Thursday, April 5, 2012

5 types of argument for the existence of God II

The group discussion on this topic a week ago was helpful to me. Here are a few additional thoughts.

The moral argument.
People have an innate sense of right and wrong. Where does that come from?
Related to this is that people have a very strong sense of justice. Even atheists who deny an absolute sense of morality cry out about injustices, to them or to others, and demand that justice be done.
Where does this sense of justice come from?
Humans also have a strong desire for forgiveness and redemption. Sometimes this is only on the subconscious level, but it can be a strong force in many lives, featuring in many secular movies.

The argument from religious experience.
God exists because I have experienced him.
An alternative version is that many people have (or claim to have) experienced God in some way. What is the basis for those experiences? Could it be that God actually does exist?

A weakness and oversight of the 5 traditional arguments is that they do not consider and argument, that I actually consider to be the strongest argument for the exsitence of God.
This is the argument from history and the New Testament. It can be argued to contain reliable eyewitness accounts of the life of Jesus. But, did he really rise from the dead? Consider how the lives of his disciples were transformed: from confused cowards to bold and courageous preachers who were willing to die for their belief that he did rise. A lie, conspiracy, or delusion is unlikely to produce such passion and perseverance.

Sunday, April 1, 2012

Why can Christian students rest?

Today I attended a function for international students (many postgraduates) at our church. After lunch there was a short bible study and talk on the concept of rest in the Old and New Testaments. I then gave a short talk on the anxiety that keeps us from rest and some practical advice for postgraduate students.

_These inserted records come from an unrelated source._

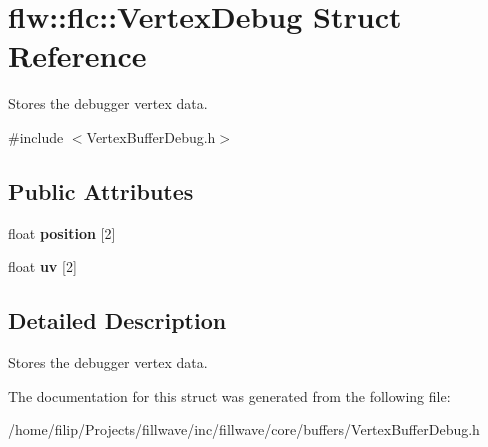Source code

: \hypertarget{structflw_1_1flc_1_1VertexDebug}{}\section{flw\+:\+:flc\+:\+:Vertex\+Debug Struct Reference}
\label{structflw_1_1flc_1_1VertexDebug}


Stores the debugger vertex data.  




{\ttfamily \#include $<$Vertex\+Buffer\+Debug.\+h$>$}

\subsection*{Public Attributes}
\begin{DoxyCompactItemize}
\item 
float {\bfseries position} \mbox{[}2\mbox{]}\hypertarget{structflw_1_1flc_1_1VertexDebug_a7a5c6d20040bba39797557c8f4dd9ec9}{}\label{structflw_1_1flc_1_1VertexDebug_a7a5c6d20040bba39797557c8f4dd9ec9}

\item 
float {\bfseries uv} \mbox{[}2\mbox{]}\hypertarget{structflw_1_1flc_1_1VertexDebug_a878178542fbb4713cb0c1495ca5fd27b}{}\label{structflw_1_1flc_1_1VertexDebug_a878178542fbb4713cb0c1495ca5fd27b}

\end{DoxyCompactItemize}


\subsection{Detailed Description}
Stores the debugger vertex data. 

The documentation for this struct was generated from the following file\+:\begin{DoxyCompactItemize}
\item 
/home/filip/\+Projects/fillwave/inc/fillwave/core/buffers/Vertex\+Buffer\+Debug.\+h\end{DoxyCompactItemize}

Unfortunately, some international students face a significant cultural problem when they do not receive adequate supervision and attention from their supervisors. In many of their home cultures is not appropriate for them to ask for regular weekly meetings or for their supervisor to read material (e.g. draft thesis chapters) in a timely manner. I encouraged them to me more assertive in communicating with their supervisors.